» **What this task involves**
Between the line containing "with the support" and the line containing "willing to provide" lies a run of lines; give that run again exactly, with both of those lines, and nothing else from the entries below.

(Items listed in a dataset)

- Opening Delimiter -

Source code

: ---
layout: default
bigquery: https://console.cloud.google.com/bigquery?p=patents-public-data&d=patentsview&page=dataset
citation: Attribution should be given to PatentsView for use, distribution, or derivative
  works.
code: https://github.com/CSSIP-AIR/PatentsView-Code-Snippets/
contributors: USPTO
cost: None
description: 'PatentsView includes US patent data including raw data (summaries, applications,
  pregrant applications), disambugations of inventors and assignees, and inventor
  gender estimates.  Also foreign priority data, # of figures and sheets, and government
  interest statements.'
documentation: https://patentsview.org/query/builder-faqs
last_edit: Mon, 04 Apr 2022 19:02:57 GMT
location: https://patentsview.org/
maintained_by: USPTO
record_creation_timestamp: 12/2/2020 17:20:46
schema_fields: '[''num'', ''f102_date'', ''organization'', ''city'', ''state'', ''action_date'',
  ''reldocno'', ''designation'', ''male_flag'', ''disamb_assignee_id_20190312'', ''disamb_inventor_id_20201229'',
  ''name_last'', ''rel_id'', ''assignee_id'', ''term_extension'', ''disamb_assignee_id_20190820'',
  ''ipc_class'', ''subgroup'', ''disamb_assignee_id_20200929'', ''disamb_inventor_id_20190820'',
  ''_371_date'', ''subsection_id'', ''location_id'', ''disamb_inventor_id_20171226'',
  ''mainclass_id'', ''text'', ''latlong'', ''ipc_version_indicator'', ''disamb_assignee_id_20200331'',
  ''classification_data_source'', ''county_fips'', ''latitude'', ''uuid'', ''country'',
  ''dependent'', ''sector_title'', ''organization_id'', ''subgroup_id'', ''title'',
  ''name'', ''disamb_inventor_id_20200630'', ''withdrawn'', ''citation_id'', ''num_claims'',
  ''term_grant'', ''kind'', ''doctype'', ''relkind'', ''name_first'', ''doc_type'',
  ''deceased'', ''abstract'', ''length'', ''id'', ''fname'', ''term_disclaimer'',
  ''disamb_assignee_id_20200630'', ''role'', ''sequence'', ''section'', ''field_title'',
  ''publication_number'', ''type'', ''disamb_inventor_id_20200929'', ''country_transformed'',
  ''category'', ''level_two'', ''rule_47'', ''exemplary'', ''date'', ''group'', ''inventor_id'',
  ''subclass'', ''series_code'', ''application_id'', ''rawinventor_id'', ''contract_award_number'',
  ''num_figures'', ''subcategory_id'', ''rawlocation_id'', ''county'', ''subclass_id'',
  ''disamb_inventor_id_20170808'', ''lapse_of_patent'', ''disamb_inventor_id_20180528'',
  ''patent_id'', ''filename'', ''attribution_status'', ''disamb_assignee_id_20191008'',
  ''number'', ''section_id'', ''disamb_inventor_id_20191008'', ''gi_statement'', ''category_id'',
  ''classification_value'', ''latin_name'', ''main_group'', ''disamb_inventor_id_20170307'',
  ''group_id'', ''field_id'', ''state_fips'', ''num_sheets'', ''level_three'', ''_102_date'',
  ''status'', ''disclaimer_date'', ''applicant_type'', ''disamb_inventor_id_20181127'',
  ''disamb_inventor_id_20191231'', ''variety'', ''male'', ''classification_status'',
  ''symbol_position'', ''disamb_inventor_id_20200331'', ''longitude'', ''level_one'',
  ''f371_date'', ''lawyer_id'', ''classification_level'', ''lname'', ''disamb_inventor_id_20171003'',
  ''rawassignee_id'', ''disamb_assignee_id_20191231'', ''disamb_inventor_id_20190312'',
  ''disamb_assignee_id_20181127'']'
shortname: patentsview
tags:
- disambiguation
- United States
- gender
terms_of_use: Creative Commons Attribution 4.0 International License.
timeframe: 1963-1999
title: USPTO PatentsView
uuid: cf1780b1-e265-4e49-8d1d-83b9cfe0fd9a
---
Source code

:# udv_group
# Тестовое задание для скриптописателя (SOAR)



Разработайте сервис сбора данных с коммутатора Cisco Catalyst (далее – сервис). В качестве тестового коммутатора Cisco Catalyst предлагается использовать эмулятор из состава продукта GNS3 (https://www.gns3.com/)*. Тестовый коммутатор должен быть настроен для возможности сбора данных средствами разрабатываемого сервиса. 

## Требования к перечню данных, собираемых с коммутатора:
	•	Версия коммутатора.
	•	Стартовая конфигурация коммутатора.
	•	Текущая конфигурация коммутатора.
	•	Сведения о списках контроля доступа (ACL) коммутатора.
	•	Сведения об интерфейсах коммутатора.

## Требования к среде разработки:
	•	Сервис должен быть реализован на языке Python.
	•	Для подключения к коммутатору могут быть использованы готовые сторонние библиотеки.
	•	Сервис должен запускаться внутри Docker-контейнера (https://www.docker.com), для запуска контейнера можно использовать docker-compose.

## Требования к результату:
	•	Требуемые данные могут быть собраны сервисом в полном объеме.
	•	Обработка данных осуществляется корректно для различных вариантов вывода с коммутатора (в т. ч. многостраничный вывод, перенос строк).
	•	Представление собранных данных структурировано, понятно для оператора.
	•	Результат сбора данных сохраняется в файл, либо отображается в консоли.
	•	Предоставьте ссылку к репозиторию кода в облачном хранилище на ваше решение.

- Closing Delimiter -
- Opening Delimiter -

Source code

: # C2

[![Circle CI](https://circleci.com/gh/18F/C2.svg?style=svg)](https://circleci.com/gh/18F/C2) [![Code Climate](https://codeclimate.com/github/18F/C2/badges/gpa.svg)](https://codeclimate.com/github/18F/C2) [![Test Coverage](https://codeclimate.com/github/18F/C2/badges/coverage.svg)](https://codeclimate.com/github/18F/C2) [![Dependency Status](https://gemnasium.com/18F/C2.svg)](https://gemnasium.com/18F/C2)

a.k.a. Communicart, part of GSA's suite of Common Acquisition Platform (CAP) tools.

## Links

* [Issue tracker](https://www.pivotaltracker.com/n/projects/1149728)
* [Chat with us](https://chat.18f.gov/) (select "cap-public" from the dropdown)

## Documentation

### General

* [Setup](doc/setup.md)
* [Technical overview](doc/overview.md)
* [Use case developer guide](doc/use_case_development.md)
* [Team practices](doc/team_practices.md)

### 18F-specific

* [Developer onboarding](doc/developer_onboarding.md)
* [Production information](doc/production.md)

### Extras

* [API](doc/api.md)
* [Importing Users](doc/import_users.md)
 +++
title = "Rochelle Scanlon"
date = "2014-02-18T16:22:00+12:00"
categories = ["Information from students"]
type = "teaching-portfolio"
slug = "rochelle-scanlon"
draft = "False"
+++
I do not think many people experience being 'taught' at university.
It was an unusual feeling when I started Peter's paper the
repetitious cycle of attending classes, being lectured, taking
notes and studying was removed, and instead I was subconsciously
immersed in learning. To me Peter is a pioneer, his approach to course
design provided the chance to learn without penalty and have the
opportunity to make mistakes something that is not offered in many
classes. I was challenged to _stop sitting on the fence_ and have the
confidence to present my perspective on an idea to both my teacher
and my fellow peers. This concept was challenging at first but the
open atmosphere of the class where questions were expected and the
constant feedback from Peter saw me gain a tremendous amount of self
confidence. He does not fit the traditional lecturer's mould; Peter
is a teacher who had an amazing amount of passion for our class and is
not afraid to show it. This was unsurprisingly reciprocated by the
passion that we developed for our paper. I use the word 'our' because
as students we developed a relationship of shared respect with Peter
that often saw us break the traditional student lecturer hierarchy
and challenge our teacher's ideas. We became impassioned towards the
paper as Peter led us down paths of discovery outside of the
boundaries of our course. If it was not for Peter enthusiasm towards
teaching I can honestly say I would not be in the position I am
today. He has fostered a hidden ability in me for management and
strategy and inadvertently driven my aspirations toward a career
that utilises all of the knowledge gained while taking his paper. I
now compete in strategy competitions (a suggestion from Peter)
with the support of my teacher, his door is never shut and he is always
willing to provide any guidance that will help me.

- Closing Delimiter -

» **Finished task**
with the support of my teacher, his door is never shut and he is always
willing to provide any guidance that will help me.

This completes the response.